Audit Log Forwarder Down

  1. journalctl -u rsyslog to confirm transmission errors.
  2. Ensure /etc/pulse/log-forwarding certs valid & remote host reachable.
  3. Forwarding queue stored locally in /var/log/pulse/sensor-proxy/forwarding.log; ship manually if outage exceeds 1 hour.

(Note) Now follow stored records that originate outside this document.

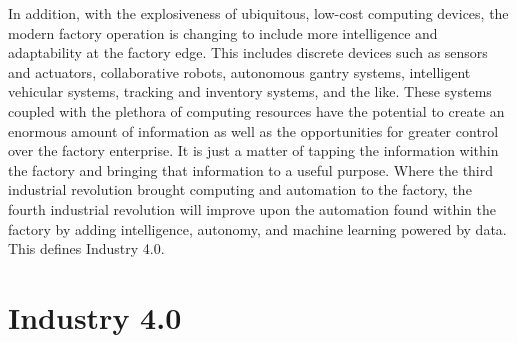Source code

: In addition, with the explosiveness of ubiquitous, low-cost computing devices, the modern factory operation is changing to include more intelligence and adaptability at the factory edge.  This includes discrete devices such as sensors and actuators, collaborative robots, autonomous gantry systems, intelligent vehicular systems, tracking and inventory systems, and the like.  These systems coupled with the plethora of computing resources have the potential to create an enormous amount of information as well as the opportunities for greater control over the factory enterprise.  It is just a matter of tapping the information within the factory and bringing that information to a useful purpose.  Where the third industrial revolution brought computing and automation to the factory, the fourth industrial revolution will improve upon the automation found within the factory by adding intelligence, autonomy, and machine learning powered by data. This defines Industry 4.0.  

\section{Industry 4.0}

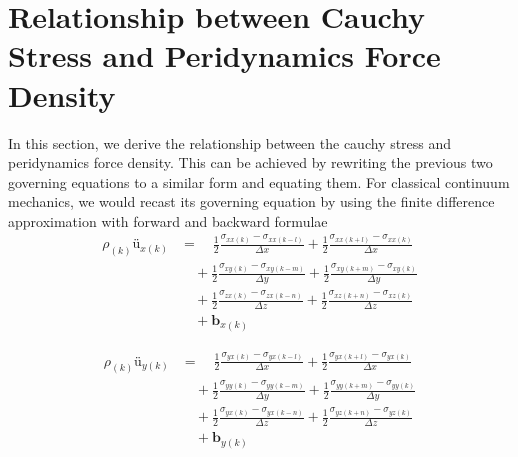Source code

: \documentclass[a4paper,11pt,CJK]{paper}
\begin{document}
\section{Relationship between Cauchy Stress and Peridynamics Force Density}
In this section, we derive the relationship between the cauchy stress and peridynamics force density.
This can be achieved by rewriting the previous two governing equations to a similar form and equating them.
For classical continuum mechanics, we would recast its governing equation by using the finite difference approximation with forward and backward formulae
\begin{equation}
\begin{aligned}
\rho_{(k)}\textbf{\"u}_{x(k)} &= \quad \frac{1}{2}\frac{\sigma_{xx(k)} - \sigma_{xx(k-l)}}{\Delta x} + \frac{1}{2}\frac{\sigma_{xx(k+l)} - \sigma_{xx(k)}}{\Delta x}\\
                              &\quad+  \frac{1}{2}\frac{\sigma_{xy(k)} - \sigma_{xy(k-m)}}{\Delta y} + \frac{1}{2}\frac{\sigma_{xy(k+m)} - \sigma_{xy(k)}}{\Delta y}\\
                              &\quad+  \frac{1}{2}\frac{\sigma_{zx(k)} - \sigma_{zx(k-n)}}{\Delta z} + \frac{1}{2}\frac{\sigma_{xz(k+n)} - \sigma_{xz(k)}}{\Delta z}\\
                              &\quad + \textbf{b}_{x(k)}
\end{aligned}
\end{equation}

\begin{equation}
\begin{aligned}
\rho_{(k)}\textbf{\"u}_{y(k)} &= \quad \frac{1}{2}\frac{\sigma_{yx(k)} - \sigma_{yx(k-l)}}{\Delta x} + \frac{1}{2}\frac{\sigma_{yx(k+l)} - \sigma_{yx(k)}}{\Delta x}\\
                              &\quad+  \frac{1}{2}\frac{\sigma_{yy(k)} - \sigma_{yy(k-m)}}{\Delta y} + \frac{1}{2}\frac{\sigma_{yy(k+m)} - \sigma_{yy(k)}}{\Delta y}\\
                              &\quad+  \frac{1}{2}\frac{\sigma_{yx(k)} - \sigma_{yx(k-n)}}{\Delta z} + \frac{1}{2}\frac{\sigma_{yz(k+n)} - \sigma_{yz(k)}}{\Delta z}\\
                              &\quad + \textbf{b}_{y(k)}
\end{aligned}
\end{equation}
\end{document}
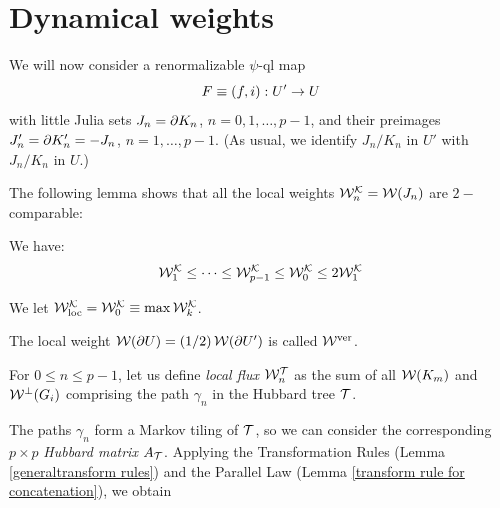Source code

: 
 \section{Dynamical weights}
 

We will now consider a renormalizable $\psi$-ql map
$$  F\equiv (f,i): U' \ra U $$
with little  Julia sets $ J_n =\di K_n $, $n=0, 1, \dots, p-1$, and their
preimages $J_n' = \di K_n' = -J_n$, $n=1,\dots, p-1$.
(As usual, we identify $J_n/ K_n$  in $U'$ with $J_n/K_n$ in $U$.)

The following lemma shows that 
all the local weights $\WW_n^\KK = \WW (J_n) $ are $2-$comparable:  

   
\begin{lem}\label{comparison of dyn loc w}
We have:
$$
       \WW_1^\KK \leq \dots \leq \WW_{p-1}^\KK  \leq \WW_0^\KK \leq 2\WW_1^\KK
$$
\end{lem}


We let $\WW_\loc^\KK =  \WW_0^\KK \equiv \max \WW_k^\KK $.

The local weight $\WW(\di U)= (1/2) \, \WW(\di U') $
is called $\WW^\ver$.

%


For $0\leq n\leq p-1$, 
let us define {\em local flux}  $\WW_n^\Hub $
as the sum of all $\WW(K_m)$ and $\WW^\perp(G_i)$ comprising the
path $\gamma_n$ in the Hubbard tree $\Hub$.

  
The paths $\gamma_n$ form a Markov tiling of $\Hub$,
so we can consider  the corresponding $p\times p$  {\em Hubbard matrix} $A_\Hub$. 
Applying the Transformation Rules  (Lemma \ref{generaltransform rules})
and the Parallel Law (Lemma \ref{transform rule for concatenation}), we obtain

Proxy Health Endpoint Fails

  1. systemctl status pulse-sensor-proxy
  2. Check /var/log/pulse/sensor-proxy/proxy.log for panic or limiter exhaustion.
  3. Inspect /var/log/pulse/sensor-proxy/audit.log for recent privileged method denials.

Standard Procedures

Restart Proxy Safely

sudo systemctl stop pulse-sensor-proxy
sudo apparmor_parser -r /etc/apparmor.d/pulse-sensor-proxy   # if updating policy
sudo systemctl start pulse-sensor-proxy

Verify:

# Metrics endpoint exposes proxy build/health
curl -s http://127.0.0.1:9127/metrics | grep pulse_proxy_build_info

# Ensure adaptive polling sees the proxy again
curl -s http://localhost:7655/api/monitoring/scheduler/health \
  | jq '.instances[] | select(.key | contains("temperature")) | {key, pollStatus}'

Temperature instances should show recent lastSuccess timestamps with no DLQ entries.

Rotate SSH Keys

  1. Run scripts/secure-sensor-files.sh to regenerate keys (ensure environment locked down).
  2. Use RPC ensure_cluster_keys to distribute new public key.
  3. Confirm nodes accept ssh from proxy host.
  4. Confirm the scheduler clears any temporary breakers/dlq entries:
    curl -s http://localhost:7655/api/monitoring/scheduler/health \
      | jq '.instances[] | select(.key | contains("temperature")) | {key, breaker: .breaker.state, deadLetter: .deadLetter.present}'
    
    Expect breaker.state=="closed" and deadLetter.present==false for all proxy-driven pollers.

Rate Limit Tuning

Profile Nodes per_peer_interval_ms per_peer_burst Notes
Default ≤5 1000 5 Shipped with commit 46b8b8d; no action needed for single host clusters.
Medium 610 500 10 Doubles throughput; monitor pulse_proxy_limiter_rejects_total.
Large 1120 250 20 Confirm proxy CPU stays below 70% and audit logs remain clean.
XL 2140 150 30 Requires high-trust environment; ensure UID filters are locked down.

Procedure:

  1. Edit /etc/pulse-sensor-proxy/config.yaml and set the desired profile values under rate_limit.
  2. Restart the service:
    sudo systemctl restart pulse-sensor-proxy
    
  3. Validate:
    curl -s http://127.0.0.1:9127/metrics \
      | grep pulse_proxy_limiter_rejects_total
    
    The counter should stop incrementing during steady-state polling.
  4. Record the change in the operations log and review audit entries for unexpected callers.

Incident Handling

  • Unauthorized Command Attempt: audit log shows command.validation_failed and limiter penalties; capture correlation ID, check Pulse side for compromised container.
  • Excessive Temperature Failures: refer to pulse_proxy_ssh_requests_total{result="error"}; validate network ACLs and node health; escalate to Proxmox team if nodes unreachable.
  • Log Tampering Suspected: verify audit hash chain by replaying eventHash values; compare with remote log store (immutable). Trigger security response if mismatch.

Postmortem Checklist

  • Timeline: command audit entries, limiter stats, rsyslog queue depth.
  • Verify AppArmor/seccomp status (aa-status, systemctl show pulse-sensor-proxy -p AppArmorProfile).
  • Ensure firewall ACLs match docs/security/pulse-sensor-proxy-network.md.